Work to be completed - Check the records below for the word "guard" and state how many lines contain it, replying with the number only.

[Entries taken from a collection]
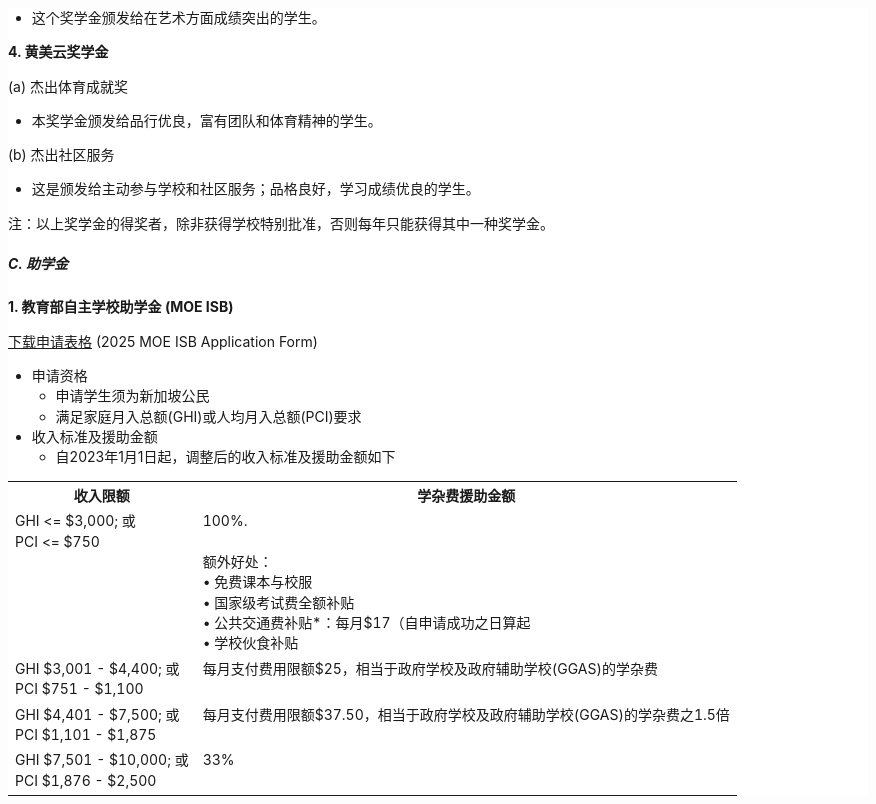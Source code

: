 *   这个奖学金颁发给在艺术方面成绩突出的学生。


**4\. 黄美云奖学金**

(a) 杰出体育成就奖

*   本奖学金颁发给品行优良，富有团队和体育精神的学生。

(b) 杰出社区服务

*   这是颁发给主动参与学校和社区服务；品格良好，学习成绩优良的学生。

注：以上奖学金的得奖者，除非获得学校特别批准，否则每年只能获得其中一种奖学金。

##### C. 助学金 

**1\. 教育部自主学校助学金 (MOE ISB)**

<a target="_blank" href="/files/2025_MOE_ISB_Fom.pdf">下载申请表格</a> (2025 MOE ISB Application Form)

*   申请资格
    *   申请学生须为新加坡公民
    *   满足家庭月入总额(GHI)或人均月入总额(PCI)要求
*   收入标准及援助金额
    *   自2023年1月1日起，调整后的收入标准及援助金额如下

<table style="width: 100%" class="sf">  
<tbody>
<tr>
  <th class="th-30">收入限额</th>
	<th class="th-70">学杂费援助金额</th>
</tr>
<tr>
    <td class="tg-30">GHI &lt;= $3,000; 或<br>PCI &lt;= $750</td>
	<td class="tg-70">100%. <br><br>
额外好处：<br>
			• 免费课本与校服<br>
			• 国家级考试费全额补贴<br>
			• 公共交通费补贴*：每月$17（自申请成功之日算起<br>
		  • 学校伙食补贴
			</td>	
</tr>
<tr>
    <td class="tg-30">GHI $3,001 - $4,400; 或<br>PCI $751 - $1,100</td>
		<td class="tg-70">每月支付费用限额$25，相当于政府学校及政府辅助学校(GGAS)的学杂费</td>	
</tr>
	<tr>
    <td class="tg-30">GHI $4,401 - $7,500; 或<br>PCI $1,101 - $1,875</td>
		<td class="tg-70">每月支付费用限额$37.50，相当于政府学校及政府辅助学校(GGAS)的学杂费之1.5倍</td>	
</tr>
	<tr>
    <td class="tg-30">GHI $7,501 - $10,000; 或<br>PCI $1,876 - $2,500</td>
		<td class="tg-70"> 33%</td>	
</tr>
	</tbody>
	</table>
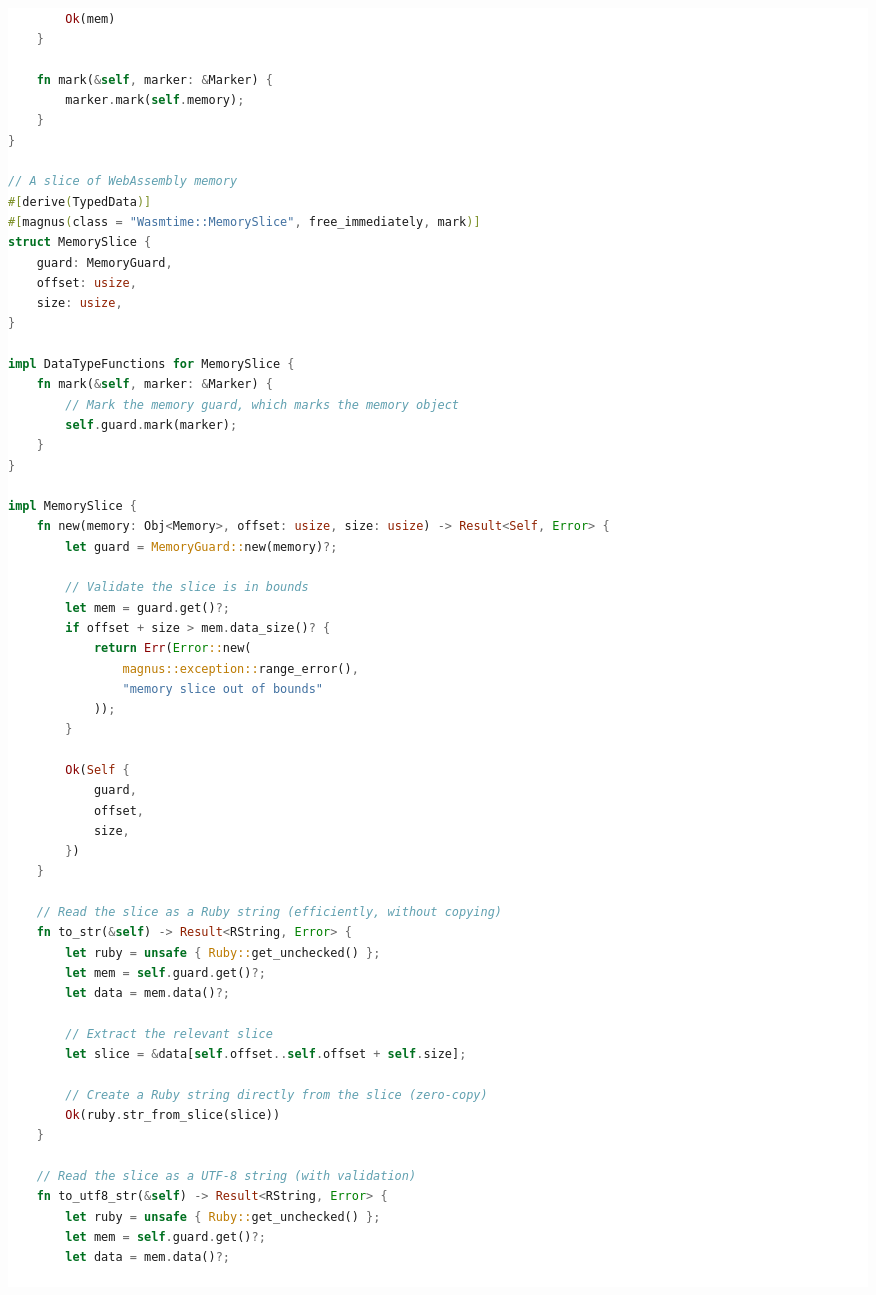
 ```rust
        Ok(mem)
    }
    
    fn mark(&self, marker: &Marker) {
        marker.mark(self.memory);
    }
}

// A slice of WebAssembly memory
#[derive(TypedData)]
#[magnus(class = "Wasmtime::MemorySlice", free_immediately, mark)]
struct MemorySlice {
    guard: MemoryGuard,
    offset: usize,
    size: usize,
}

impl DataTypeFunctions for MemorySlice {
    fn mark(&self, marker: &Marker) {
        // Mark the memory guard, which marks the memory object
        self.guard.mark(marker);
    }
}

impl MemorySlice {
    fn new(memory: Obj<Memory>, offset: usize, size: usize) -> Result<Self, Error> {
        let guard = MemoryGuard::new(memory)?;
        
        // Validate the slice is in bounds
        let mem = guard.get()?;
        if offset + size > mem.data_size()? {
            return Err(Error::new(
                magnus::exception::range_error(),
                "memory slice out of bounds"
            ));
        }
        
        Ok(Self {
            guard,
            offset,
            size,
        })
    }
    
    // Read the slice as a Ruby string (efficiently, without copying)
    fn to_str(&self) -> Result<RString, Error> {
        let ruby = unsafe { Ruby::get_unchecked() };
        let mem = self.guard.get()?;
        let data = mem.data()?;
        
        // Extract the relevant slice
        let slice = &data[self.offset..self.offset + self.size];
        
        // Create a Ruby string directly from the slice (zero-copy)
        Ok(ruby.str_from_slice(slice))
    }
    
    // Read the slice as a UTF-8 string (with validation)
    fn to_utf8_str(&self) -> Result<RString, Error> {
        let ruby = unsafe { Ruby::get_unchecked() };
        let mem = self.guard.get()?;
        let data = mem.data()?;
        
```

Problem solution - 8